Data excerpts
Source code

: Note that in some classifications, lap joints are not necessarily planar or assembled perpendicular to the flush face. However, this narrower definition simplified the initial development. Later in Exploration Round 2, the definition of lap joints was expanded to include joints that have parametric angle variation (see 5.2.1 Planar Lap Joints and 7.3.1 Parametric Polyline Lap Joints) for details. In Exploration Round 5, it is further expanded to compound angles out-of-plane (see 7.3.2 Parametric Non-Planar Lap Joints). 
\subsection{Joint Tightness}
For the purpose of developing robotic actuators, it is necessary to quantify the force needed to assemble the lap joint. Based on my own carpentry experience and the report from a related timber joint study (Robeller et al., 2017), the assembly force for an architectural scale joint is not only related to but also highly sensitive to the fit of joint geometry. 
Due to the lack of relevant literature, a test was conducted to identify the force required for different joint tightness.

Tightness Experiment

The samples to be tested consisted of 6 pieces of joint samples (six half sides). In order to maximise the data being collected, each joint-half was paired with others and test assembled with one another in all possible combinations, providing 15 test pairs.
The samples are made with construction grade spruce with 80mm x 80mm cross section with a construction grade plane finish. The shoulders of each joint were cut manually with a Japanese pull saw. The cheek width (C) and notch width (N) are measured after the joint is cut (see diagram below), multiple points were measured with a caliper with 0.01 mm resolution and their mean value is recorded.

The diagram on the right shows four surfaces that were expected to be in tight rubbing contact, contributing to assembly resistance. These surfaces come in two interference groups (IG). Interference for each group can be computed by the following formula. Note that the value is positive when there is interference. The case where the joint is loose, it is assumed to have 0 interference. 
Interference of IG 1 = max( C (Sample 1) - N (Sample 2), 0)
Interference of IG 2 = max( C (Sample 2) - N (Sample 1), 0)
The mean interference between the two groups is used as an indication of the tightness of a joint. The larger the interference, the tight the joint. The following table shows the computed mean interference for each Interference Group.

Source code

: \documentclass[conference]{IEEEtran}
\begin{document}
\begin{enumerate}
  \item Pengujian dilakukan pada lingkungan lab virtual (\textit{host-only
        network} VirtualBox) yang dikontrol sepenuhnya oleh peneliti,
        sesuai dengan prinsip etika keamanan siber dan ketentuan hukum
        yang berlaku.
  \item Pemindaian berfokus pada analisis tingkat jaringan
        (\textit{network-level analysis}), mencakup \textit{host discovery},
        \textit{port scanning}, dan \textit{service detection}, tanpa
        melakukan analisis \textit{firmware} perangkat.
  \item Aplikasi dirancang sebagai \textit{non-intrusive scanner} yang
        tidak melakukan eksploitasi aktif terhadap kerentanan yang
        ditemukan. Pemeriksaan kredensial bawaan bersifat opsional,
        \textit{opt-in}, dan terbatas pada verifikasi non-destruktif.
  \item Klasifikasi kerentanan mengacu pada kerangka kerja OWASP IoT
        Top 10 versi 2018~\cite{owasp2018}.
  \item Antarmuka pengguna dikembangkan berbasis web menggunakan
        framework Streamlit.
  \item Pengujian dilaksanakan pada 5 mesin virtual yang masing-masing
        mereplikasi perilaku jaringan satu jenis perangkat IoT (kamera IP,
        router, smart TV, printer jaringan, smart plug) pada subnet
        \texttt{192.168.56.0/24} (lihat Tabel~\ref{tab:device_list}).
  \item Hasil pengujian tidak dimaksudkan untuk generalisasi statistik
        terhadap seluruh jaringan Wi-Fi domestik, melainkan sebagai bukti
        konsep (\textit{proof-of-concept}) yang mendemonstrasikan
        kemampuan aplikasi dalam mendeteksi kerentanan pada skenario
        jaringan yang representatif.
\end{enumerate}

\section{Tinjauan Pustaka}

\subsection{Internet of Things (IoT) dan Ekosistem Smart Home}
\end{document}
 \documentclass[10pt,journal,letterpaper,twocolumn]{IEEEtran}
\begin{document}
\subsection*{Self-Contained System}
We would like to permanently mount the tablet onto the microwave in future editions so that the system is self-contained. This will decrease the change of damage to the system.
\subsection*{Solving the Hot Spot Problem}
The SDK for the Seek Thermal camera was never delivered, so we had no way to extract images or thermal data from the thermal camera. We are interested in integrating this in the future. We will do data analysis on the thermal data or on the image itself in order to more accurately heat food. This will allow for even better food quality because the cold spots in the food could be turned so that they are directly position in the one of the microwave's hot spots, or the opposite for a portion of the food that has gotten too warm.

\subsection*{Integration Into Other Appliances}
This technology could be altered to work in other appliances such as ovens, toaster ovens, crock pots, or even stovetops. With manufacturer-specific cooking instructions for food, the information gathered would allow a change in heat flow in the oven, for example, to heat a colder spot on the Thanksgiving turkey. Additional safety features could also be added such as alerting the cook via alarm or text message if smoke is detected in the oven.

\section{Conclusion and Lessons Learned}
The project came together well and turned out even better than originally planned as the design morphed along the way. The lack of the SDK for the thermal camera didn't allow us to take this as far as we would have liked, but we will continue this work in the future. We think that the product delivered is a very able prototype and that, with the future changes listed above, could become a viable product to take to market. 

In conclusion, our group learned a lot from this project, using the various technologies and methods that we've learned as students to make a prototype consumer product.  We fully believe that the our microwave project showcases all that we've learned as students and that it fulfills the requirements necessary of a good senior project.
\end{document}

> _To do_
Could you transcribe the entries above word for word, from the line with "of Things (IoT)" down to the line with "The project came", keeping both?

> _Solution_
\subsection{Internet of Things (IoT) dan Ekosistem Smart Home}
\end{document}
 \documentclass[10pt,journal,letterpaper,twocolumn]{IEEEtran}
\begin{document}
\subsection*{Self-Contained System}
We would like to permanently mount the tablet onto the microwave in future editions so that the system is self-contained. This will decrease the change of damage to the system.
\subsection*{Solving the Hot Spot Problem}
The SDK for the Seek Thermal camera was never delivered, so we had no way to extract images or thermal data from the thermal camera. We are interested in integrating this in the future. We will do data analysis on the thermal data or on the image itself in order to more accurately heat food. This will allow for even better food quality because the cold spots in the food could be turned so that they are directly position in the one of the microwave's hot spots, or the opposite for a portion of the food that has gotten too warm.

\subsection*{Integration Into Other Appliances}
This technology could be altered to work in other appliances such as ovens, toaster ovens, crock pots, or even stovetops. With manufacturer-specific cooking instructions for food, the information gathered would allow a change in heat flow in the oven, for example, to heat a colder spot on the Thanksgiving turkey. Additional safety features could also be added such as alerting the cook via alarm or text message if smoke is detected in the oven.

\section{Conclusion and Lessons Learned}
The project came together well and turned out even better than originally planned as the design morphed along the way. The lack of the SDK for the thermal camera didn't allow us to take this as far as we would have liked, but we will continue this work in the future. We think that the product delivered is a very able prototype and that, with the future changes listed above, could become a viable product to take to market. 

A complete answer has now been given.